For its first half or so, Raintree County hums along like this, with incident and characterization but little in terms of clear forward thrust. The burnt-out antebellum mansion and the mysterious dead mother are sufficiently intriguing, but don’t contain nearly as much allure as, say, the strange mansion and mysterious dead wife of Rebecca. And when the war comes, the story gains more external threats but loses something of that untouchable North-South tension.
Eventually, the war ends, Abe Lincoln is killed, Susanna gets even more unstable, and John and Susanna have a son, little Johnny. In the film’s final sequence, a now completely out-of-it Susanna runs off to find the raintree in the middle of a swamp, and the four-year-old Johnny runs off after her. John and former love interest Nell go off to find them, reigniting their passion, while Susanna dies in the swamp. In the last scene, John and Nell rescue little Johnny and bring him home, just after the child finally discovered the shimmering gold raintree that legend foretold.

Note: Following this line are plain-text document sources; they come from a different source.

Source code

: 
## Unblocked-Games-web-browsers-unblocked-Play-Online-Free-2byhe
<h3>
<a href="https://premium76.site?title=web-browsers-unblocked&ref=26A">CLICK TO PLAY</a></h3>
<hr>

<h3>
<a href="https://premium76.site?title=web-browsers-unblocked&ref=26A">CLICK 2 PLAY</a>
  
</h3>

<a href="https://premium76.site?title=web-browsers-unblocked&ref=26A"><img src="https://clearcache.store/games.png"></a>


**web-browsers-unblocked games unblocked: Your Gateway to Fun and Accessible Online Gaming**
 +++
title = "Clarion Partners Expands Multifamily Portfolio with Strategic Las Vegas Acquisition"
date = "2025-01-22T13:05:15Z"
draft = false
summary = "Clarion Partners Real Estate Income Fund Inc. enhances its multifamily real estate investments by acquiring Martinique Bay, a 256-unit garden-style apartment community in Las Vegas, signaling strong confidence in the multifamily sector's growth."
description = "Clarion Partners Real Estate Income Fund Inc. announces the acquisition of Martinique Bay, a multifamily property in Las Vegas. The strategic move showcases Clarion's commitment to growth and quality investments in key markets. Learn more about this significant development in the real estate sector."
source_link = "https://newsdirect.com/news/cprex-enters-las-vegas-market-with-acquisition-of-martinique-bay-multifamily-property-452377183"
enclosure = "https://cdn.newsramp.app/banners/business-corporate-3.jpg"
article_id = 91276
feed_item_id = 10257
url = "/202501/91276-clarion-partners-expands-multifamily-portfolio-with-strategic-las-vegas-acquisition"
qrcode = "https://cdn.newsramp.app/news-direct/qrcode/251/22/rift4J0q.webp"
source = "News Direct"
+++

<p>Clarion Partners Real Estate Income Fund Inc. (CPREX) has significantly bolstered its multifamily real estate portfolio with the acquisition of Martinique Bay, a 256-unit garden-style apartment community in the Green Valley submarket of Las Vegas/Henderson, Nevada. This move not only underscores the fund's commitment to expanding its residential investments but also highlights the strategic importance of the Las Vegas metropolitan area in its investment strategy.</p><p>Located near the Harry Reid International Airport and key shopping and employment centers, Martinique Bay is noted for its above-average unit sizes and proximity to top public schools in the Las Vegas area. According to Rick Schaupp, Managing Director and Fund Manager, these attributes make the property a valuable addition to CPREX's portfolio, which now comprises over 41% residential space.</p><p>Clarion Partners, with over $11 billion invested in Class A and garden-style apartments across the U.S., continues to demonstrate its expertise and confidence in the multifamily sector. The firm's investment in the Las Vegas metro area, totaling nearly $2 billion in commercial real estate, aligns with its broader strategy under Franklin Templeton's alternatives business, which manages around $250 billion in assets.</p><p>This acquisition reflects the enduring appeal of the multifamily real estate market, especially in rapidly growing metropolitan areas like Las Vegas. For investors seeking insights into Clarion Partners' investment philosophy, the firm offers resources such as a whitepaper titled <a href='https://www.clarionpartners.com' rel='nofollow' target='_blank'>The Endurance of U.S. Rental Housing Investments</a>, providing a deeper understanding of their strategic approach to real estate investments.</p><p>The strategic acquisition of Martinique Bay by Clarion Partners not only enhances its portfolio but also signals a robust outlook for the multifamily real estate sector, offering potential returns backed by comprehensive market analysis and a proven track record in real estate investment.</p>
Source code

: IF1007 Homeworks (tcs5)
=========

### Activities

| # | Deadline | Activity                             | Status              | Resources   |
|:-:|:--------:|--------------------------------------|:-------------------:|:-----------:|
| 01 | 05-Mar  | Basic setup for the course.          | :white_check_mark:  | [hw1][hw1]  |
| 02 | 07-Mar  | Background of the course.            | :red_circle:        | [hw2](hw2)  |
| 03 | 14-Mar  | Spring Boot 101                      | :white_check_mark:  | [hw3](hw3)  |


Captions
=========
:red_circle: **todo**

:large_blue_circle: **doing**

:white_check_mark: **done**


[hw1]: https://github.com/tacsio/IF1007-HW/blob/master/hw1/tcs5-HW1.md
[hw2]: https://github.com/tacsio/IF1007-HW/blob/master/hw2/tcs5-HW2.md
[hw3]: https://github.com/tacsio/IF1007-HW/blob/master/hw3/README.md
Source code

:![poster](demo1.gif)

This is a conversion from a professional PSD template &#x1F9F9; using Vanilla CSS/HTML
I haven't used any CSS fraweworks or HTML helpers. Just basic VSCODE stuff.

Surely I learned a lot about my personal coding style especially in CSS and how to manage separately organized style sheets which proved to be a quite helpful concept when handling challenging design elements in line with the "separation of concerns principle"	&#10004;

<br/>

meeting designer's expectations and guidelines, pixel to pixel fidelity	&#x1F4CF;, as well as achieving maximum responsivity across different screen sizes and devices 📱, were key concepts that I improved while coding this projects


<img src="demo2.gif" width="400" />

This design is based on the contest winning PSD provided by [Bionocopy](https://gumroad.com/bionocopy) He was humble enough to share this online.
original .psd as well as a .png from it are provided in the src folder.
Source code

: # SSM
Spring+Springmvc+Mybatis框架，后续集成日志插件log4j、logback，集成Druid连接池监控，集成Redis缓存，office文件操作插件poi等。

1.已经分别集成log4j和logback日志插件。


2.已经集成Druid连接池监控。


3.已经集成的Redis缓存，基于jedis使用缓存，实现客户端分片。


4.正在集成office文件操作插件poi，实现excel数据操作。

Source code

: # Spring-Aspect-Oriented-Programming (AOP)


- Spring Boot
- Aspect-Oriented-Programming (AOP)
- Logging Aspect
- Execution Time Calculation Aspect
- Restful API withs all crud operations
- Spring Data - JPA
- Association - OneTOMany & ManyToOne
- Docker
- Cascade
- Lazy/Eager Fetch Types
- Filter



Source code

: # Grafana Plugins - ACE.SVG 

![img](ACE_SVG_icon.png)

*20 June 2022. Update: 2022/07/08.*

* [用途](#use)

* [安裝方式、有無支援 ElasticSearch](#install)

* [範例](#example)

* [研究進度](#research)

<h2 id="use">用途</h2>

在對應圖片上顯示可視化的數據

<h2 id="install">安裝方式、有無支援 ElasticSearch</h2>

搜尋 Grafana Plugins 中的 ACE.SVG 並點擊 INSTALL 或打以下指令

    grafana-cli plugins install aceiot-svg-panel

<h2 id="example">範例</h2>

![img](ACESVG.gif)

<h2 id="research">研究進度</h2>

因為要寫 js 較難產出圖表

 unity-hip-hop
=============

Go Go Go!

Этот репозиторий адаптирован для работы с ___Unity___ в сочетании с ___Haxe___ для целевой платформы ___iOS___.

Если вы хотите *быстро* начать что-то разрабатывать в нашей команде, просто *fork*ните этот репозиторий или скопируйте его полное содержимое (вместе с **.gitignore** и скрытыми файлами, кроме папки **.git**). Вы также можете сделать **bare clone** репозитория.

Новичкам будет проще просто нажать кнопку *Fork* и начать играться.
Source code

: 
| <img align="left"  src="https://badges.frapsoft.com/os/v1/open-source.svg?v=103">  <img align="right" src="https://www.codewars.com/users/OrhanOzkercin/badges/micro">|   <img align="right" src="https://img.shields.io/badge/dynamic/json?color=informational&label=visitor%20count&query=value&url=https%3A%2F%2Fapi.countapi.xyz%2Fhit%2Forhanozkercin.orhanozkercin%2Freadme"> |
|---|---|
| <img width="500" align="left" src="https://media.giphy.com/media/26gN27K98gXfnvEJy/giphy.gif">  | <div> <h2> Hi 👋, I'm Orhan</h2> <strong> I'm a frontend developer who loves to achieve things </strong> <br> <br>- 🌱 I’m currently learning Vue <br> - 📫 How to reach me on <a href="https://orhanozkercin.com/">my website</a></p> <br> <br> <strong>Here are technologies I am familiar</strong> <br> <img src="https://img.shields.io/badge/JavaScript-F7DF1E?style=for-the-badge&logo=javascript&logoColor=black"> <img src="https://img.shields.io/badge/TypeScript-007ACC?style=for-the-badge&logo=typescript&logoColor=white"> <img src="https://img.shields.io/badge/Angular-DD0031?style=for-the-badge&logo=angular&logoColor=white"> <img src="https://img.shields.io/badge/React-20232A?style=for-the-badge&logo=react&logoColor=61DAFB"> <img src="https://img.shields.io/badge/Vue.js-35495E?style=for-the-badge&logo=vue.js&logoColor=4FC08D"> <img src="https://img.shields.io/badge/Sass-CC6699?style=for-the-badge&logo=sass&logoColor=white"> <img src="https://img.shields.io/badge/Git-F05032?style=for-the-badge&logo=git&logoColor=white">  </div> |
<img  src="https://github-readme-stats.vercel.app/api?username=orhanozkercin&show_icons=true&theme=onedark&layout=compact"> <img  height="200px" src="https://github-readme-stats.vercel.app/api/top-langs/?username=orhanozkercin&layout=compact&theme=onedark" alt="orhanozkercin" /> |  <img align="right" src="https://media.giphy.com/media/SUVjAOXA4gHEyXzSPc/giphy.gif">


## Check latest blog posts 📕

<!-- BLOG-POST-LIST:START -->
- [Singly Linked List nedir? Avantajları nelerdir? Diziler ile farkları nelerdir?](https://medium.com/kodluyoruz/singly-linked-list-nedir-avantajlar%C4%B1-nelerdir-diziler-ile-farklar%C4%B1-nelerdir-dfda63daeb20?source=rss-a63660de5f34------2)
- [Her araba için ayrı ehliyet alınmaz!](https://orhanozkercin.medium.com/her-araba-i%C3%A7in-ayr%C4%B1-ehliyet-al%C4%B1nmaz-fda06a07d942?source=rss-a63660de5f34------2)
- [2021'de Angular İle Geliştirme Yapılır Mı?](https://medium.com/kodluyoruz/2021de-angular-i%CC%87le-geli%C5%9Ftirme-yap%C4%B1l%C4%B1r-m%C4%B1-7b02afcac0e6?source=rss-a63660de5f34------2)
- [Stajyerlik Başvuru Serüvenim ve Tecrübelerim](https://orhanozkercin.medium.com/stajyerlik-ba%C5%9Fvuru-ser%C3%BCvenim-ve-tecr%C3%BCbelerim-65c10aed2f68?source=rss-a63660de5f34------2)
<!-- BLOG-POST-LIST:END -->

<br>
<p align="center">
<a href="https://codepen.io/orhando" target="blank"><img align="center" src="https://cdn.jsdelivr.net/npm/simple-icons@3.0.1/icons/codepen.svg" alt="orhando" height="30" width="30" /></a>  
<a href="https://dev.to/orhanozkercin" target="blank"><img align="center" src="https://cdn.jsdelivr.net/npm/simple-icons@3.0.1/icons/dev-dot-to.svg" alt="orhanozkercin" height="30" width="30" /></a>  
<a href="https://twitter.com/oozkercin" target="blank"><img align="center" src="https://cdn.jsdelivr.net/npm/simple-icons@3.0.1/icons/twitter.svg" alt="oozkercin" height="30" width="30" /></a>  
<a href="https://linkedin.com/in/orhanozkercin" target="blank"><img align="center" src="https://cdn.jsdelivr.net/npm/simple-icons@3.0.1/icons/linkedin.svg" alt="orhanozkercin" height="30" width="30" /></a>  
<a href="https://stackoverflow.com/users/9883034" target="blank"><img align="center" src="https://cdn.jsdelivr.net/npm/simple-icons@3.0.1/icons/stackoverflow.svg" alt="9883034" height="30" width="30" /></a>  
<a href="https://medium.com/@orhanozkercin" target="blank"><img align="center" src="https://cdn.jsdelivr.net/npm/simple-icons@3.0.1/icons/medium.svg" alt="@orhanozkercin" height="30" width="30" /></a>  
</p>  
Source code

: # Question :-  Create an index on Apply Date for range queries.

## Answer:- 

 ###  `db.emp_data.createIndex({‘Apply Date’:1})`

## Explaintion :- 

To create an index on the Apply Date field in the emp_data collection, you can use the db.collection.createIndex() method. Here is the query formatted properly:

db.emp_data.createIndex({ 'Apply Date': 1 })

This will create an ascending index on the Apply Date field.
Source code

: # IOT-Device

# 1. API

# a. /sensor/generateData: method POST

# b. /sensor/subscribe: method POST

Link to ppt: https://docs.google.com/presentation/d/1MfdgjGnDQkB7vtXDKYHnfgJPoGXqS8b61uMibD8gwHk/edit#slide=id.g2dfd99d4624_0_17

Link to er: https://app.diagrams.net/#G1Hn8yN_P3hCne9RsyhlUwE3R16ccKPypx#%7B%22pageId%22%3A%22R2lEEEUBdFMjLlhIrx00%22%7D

In many ways, Raintree County – directed by Edward Dmytryk, written by Millard Kaufman, and distributed by MGM – is an attempt to present “Gone with the North,” a Gone with the Wind for 1957, post-WW2, post-Brown v. Board, post-Emmet Till, when explicit racism was harder to justify than in 1939, at least outside of the South. With a Nat King Cole theme song, implications that one of the main characters is biracial, an abolitionist lead character, and a clear preference for the romanticism of the North over the romanticism of the South, the movie is a kind of white northern liberal’s take on the 1939 epic with an eye pointed towards a certain ideal of equality rather than the “cavaliers and cotton fields” fantasia of Scarlett O’Hara’s world. The film’s poster proclaims that Raintree County – adapted from a novel of the same name by Ross Lockridge, Jr. – is “In the Grand Tradition of Civil War Romance” and film’s overall two-part epic struggle and Civil War love story calls to mind Gone with the Wind about as much as MGM presumably intended. Even the central love triangle – torn between the sweet but boring blonde and the dangerous dark-haired one – is a gender swapped take on GwtW Scarlett-Ashley-Rhett story.
But for a film of great superficial ambition – three-hour runtime, big budget sets, iconic movie stars, battle scenes shot in glorious Technicolor, and a decade-spanning timeline – to settle for mere pale imitation of Gone with the Wind leaves the film feeling like less than the sum of its parts. Clift’s John Shawnessey is a cipher whose equal passions for equality and Susanna only register in the abstract; Saint’s saintly good girl is even duller, and weird subplots about a footrace between Clift and a mustachioed Lee Marvin, or a pontificating schoolteacher running off with a student, feel like vestigial organs that never quite detached from the source novel.
For all these reasons – aesthetic and cultural, moral and materialistic – it’s not too surprising that the story of Raintree County failed to usurp the position that Gone with the Wind held in the public imagination. The truth is that where Raintree County finds its greatest meaning is in a place remarkably undefined: the raintree.
In the film, what the raintree actually is or does or is notable for is pretty hazy, yet it represents something of an idealistic hope, and the image of it is undeniably attractive – it is something we want, something we search for, something intuitively know is out there somewhere, yet seems to remain perpetually out of grasp; like the peace that comes after a long and painful war, or the freedom after a long and painful bondage. At the end of Raintree County, the family finds the raintree, but that image, that figure – it is something that America in 1957 had not found, something that they were less interested in than the long-gone imagined aristocracy of Gone with the Wind.
I guess we’re still looking for that raintree.
*which of course falls apart when one thinks about it with non-racist eyes.
**1865 was perhaps the last time that Indiana would be called “egalitarian-minded”.